Thanks a lot Marcel for your answers,
Marcel Reutegger a écrit :
Cédric Damioli wrote:
Hi all,
I noticed that no Lucene Analyzer is used when querying the
repository : when building the actual Lucene query the
o.a.j.c.query.lucene.LuceneQueryBuilder does not make any use of the
Analyzer (at least in my case).
in general the analyzer is used for the contains() function to
tokenize the fulltext query parameter. however there is one exception
to this rule: terms that use wildcards are not tokenized.
the reason for this is a technical one. an analyzer that is based on a
grammer will not be able to process such tokens properly.
e.g. if the grammar rule says 'a' 'b' and 'abc' are tokens then the
analyzer would be unable to determine if 'ab*' should be tokenized or
not.
Let describe my exemple : I'm using chinese characters, say A and B.
I set a property named "title" with the value "AB" (the two chinese
characters without any witespace).
After indexation (with the default StandardAnalyzer) the text has
been tokenized and the index contains at least three noticeable terms :
- one associated with the field _PROPERTIES and the value "titleï¿¿AB"
- one associated with the field FULL:title and the value "A"
- one associated with the field FULL:title and the value "B"
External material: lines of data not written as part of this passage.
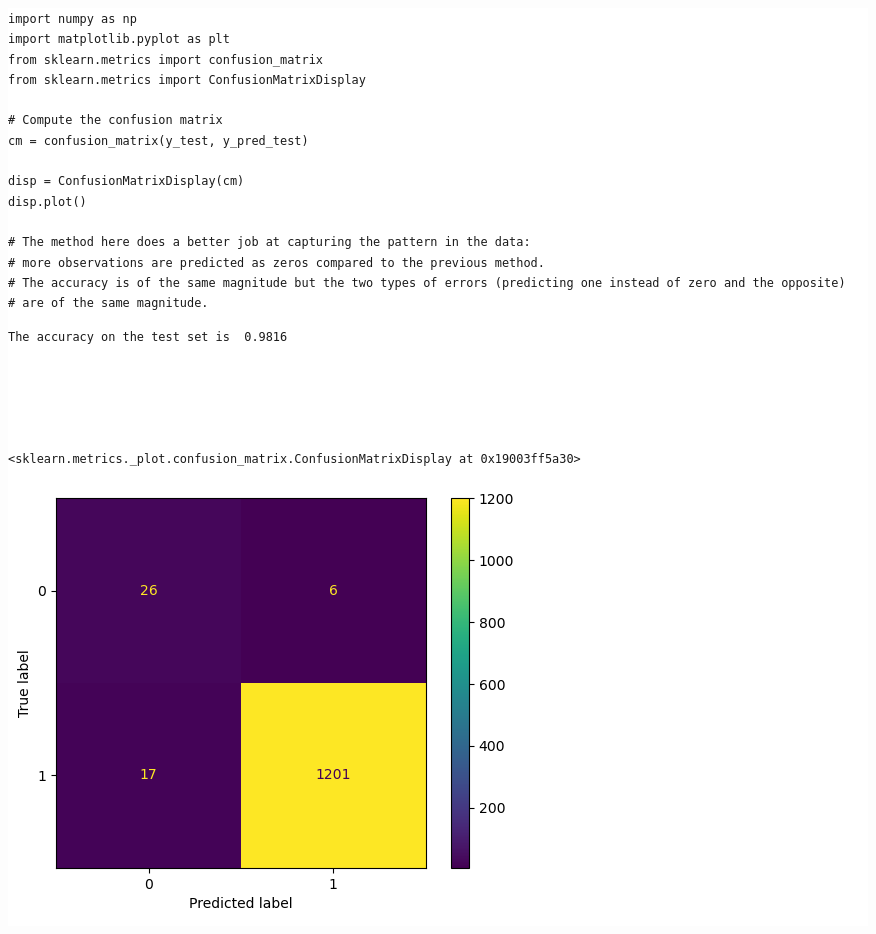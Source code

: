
 ```{code-cell} python
import numpy as np
import matplotlib.pyplot as plt
from sklearn.metrics import confusion_matrix
from sklearn.metrics import ConfusionMatrixDisplay

# Compute the confusion matrix
cm = confusion_matrix(y_test, y_pred_test)

disp = ConfusionMatrixDisplay(cm)
disp.plot()

# The method here does a better job at capturing the pattern in the data:
# more observations are predicted as zeros compared to the previous method.
# The accuracy is of the same magnitude but the two types of errors (predicting one instead of zero and the opposite)
# are of the same magnitude. 
```

    The accuracy on the test set is  0.9816





    <sklearn.metrics._plot.confusion_matrix.ConfusionMatrixDisplay at 0x19003ff5a30>




    
![png](media/Part_2/2.4/RandomForests_Boosting_correction_23_2.png)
After that I try to execute an XPath Query like
//*[jcr:contains(@title, '*AB*')]
I of course expected this query to return the previously set
property, but I obtained no results.
After looking at the code, I can say that the Analyzer is not called
for a WildcardQuery, so my "AB" is not tokenized and furthermore,
if you execute the following query you will get the expected result:
//*[jcr:contains(@title, 'AB')]
assuming A and B are chinese characters, they will get tokenized and
the fulltext query is acutally a phrase match. similar to searching
for 'hello there'.
I actually can't use that query, because my application handle both
chinese and latin-1 characters, and in case of latin ones, the query
needs to be wilcarded, otherwise it would only match exact tokens, which
is not what I want.
But I now understand the processing.
The correct behaviour for me is :
- First, tokenize my query String ("AB") using the same tokenizer than
JackRabbit (StandardTokenizer by default) :
- Then building the XPath query with a separated statement for each
token : /*[jcr:contains(@title, '*A*') and jcr:contains(@title, '*B*')]
- This query gives me the correct answer.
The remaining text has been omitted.